Es aquí donde el cristianismo (ahora bajo el mandato de la recién instaurada Iglesia católica apostólica romana) se erige como un buen negocio: ya se puede asumir altas magistraturas gubernamentales, el clero ahora posee privilegios (como la exención de impuestos), la construcción de iglesias lideradas por cristianos se dispara a los cielos, e incluso el simple hecho de ser cristiano se considera como algo bueno para la sociedad, algo que se ve con buenos ojos, por lo cual los obispos adoptan posturas increíblemente corruptas y agresivas, a niveles nunca antes vistos en la historia de la religión.

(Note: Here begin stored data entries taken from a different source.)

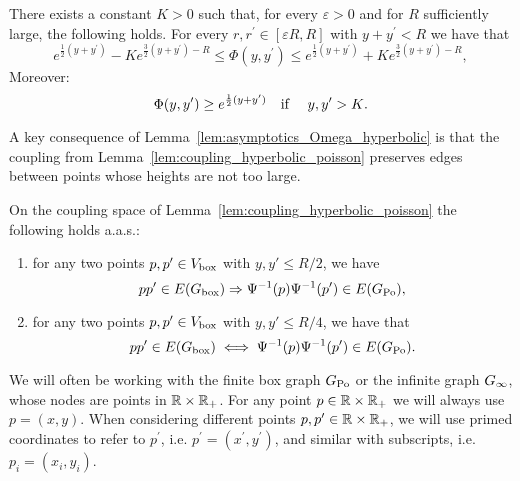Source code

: \begin{lemma}\label{lem:asymptotics_Omega_hyperbolic}
There exists a constant $K>0$ such that, for every $\varepsilon > 0$ and for $R$ sufficiently large, the following holds.
For every $r,r^\prime \in [\varepsilon R,R]$ with $y + y^\prime < R$ we have that 
\begin{equation}\label{eq:asymp1}
	e^{\frac{1}{2}(y+y^\prime)} - K e^{\frac{3}{2}(y+y^\prime) - R} \leq \Phi(y, y^\prime) 
	\leq  e^{\frac{1}{2}(y+y^\prime)} + K e^{\frac{3}{2}(y+y^\prime) - R},
\end{equation}
Moreover:
\begin{equation}\label{eq:asymp2} 
\Phi(y,y^\prime) \geq e^{\frac12(y+y^\prime)} \quad \text{if \quad $y, y^\prime > K$.} 
\end{equation}
\end{lemma}

A key consequence of Lemma~\ref{lem:asymptotics_Omega_hyperbolic} is that the coupling from Lemma~\ref{lem:coupling_hyperbolic_poisson} preserves edges between points whose heights are not too large.  

\begin{lemma}\label{lem:coupling_edges}
On the coupling space of Lemma~\ref{lem:coupling_hyperbolic_poisson} the following holds a.a.s.:
\begin{enumerate}
\item for any two points $p, p' \in V_{\text{box}}$ with $y, y'\le R/2$, we have 
\[
	pp' \in E(G_{\mathrm{box}}) \Rightarrow \Psi^{-1}(p)\Psi^{-1}(p') \in E(G_{{\mathrm{Po}}}),
\]
\item for any two points $p, p' \in V_{\text{box}}$ with $y, y' \le R/4$, we have that 
\[
	pp' \in E(G_{\mathrm{box}}) \iff \Psi^{-1}(p)\Psi^{-1}(p') \in E(G_{{\mathrm{Po}}}).
\]

\end{enumerate}
\end{lemma}

\begin{remark}
We will often be working with the finite box graph $G_{{\mathrm{Po}}}$ or the infinite graph $G_{\infty}$, whose nodes are points 
in ${\mathbb R} \times {\ensuremath{\mathbb R}}_+$. For any point $p \in {\ensuremath{\mathbb R}} \times {\ensuremath{\mathbb R}}_+$ we will always use $p = (x,y)$. 
When considering different points $p,p^\prime \in {\ensuremath{\mathbb R}} \times {\ensuremath{\mathbb R}}_+$, we will use primed coordinates to refer 
to $p^\prime$, i.e. $p^\prime = (x^\prime ,y^\prime)$, and similar with subscripts, i.e. $p_i = (x_i,y_i)$.
\end{remark}

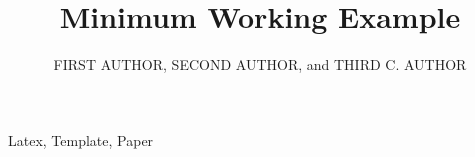 \documentclass{ieeeaccess}
\begin{document}
\renewcommand{\thevol}{0}
\renewcommand{\theyear}{2023}

\title{Minimum Working Example}
\author{
	\uppercase{First Author},
	\uppercase{Second Author}, and 
	\uppercase{Third C. Author}}

	
\address[1]{Affiliation name, City, Country}
\address[2]{Affiliation name, City, Country}
\address[3]{Affiliation name, City, Country}





\begin{abstract}
\lipsum[1]
\end{abstract}

\begin{keywords}
Latex, Template, Paper
\end{keywords}

\titlepgskip=-15pt

\maketitle



\EOD
\end{document}
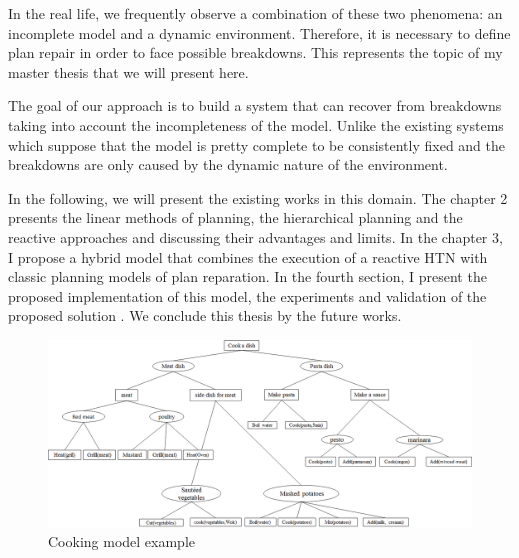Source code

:    In the real life, we frequently observe a combination of these two phenomena: an incomplete model and a dynamic environment. Therefore, it is necessary to define plan repair in order to face possible breakdowns. This represents the topic of my master thesis that we will present here.
\par The goal of our approach is to build a system that can recover from breakdowns taking into account the incompleteness of the model. Unlike the existing systems which suppose that the model is pretty complete to be consistently fixed and the breakdowns are only caused by the dynamic nature of the environment. 
\par In the following, we will present the existing works in this domain. The chapter 2 presents the linear methods of planning, the hierarchical planning and the reactive approaches and discussing their advantages and limits. In the chapter 3, I propose a hybrid model that combines the execution of a reactive HTN with classic planning models of plan reparation. In the fourth section, I present the proposed implementation of this model, the experiments and validation of the proposed solution . We conclude this thesis by the future works. 
\begin{figure}[h]
	\centering
	\includegraphics[width=\columnwidth]{Pictures/cooking.png}
	\caption{\label{Cooking model example} Cooking model example}
\end{figure}
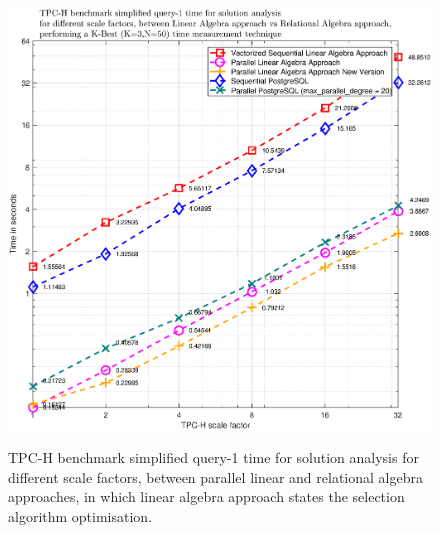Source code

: \begin{figure}[H]
\centering
\caption{TPC-H benchmark simplified query-1 time for solution analysis for different scale factors, between parallel linear and relational algebra approaches, in which linear algebra approach states the selection algorithm optimisation.}
\includegraphics[width=0.95\columnwidth]{eps/TIME_LA_vs_RA_parallel_v2.eps}
\label{fig:time_la_vs_ra_parallel_v2}
\end{figure}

Y eso nos trae al presente. ¿Qué es la religión? Si me lo preguntas a mí, es una fábula elaborada y perfeccionada con el paso de los años para brindar una esperanza ante la muerte, una fábula llena de corrupción, violencia, pederastía (hablo de la religión dominante en mi país de origen, México), injusticias, una fábula que desde el nacimiento te dice que portas un pecado y debes redimirte, que a lo largo de tu vida te controla mediante la culpa y encima te pide que la mantengas, porque "eso es lo que Dios quiere". Y hoy yo les digo, mis hermanos y hermanas, que si Dios existe, no es cristiano, ni católico, ni ortodoxo. Hoy los invito a que difundan y practiquen el mensaje de amor pregonado por el nazareno, sin necesidad de intermediarios, sin la estructura patriarcal que retaca sus bolsillos a costa del trabajo ajeno. El tiempo de los portadores de la voz de Dios ha terminado, las iglesias caen y comienza una nueva era, una en la cual no hay distinción entre hermanos, ni por la piel, ni por el idioma, ni por las creencias, porque eso ha generado la globalización, una mezcla de genes e ideas nunca antes vista, una era con políticas migratorias y tolerantes. Hoy el ser humano comienza a superar sus diferencias, a darse la mano en vez de meterse el pie. Hoy, querido lector, comienza la igualdad.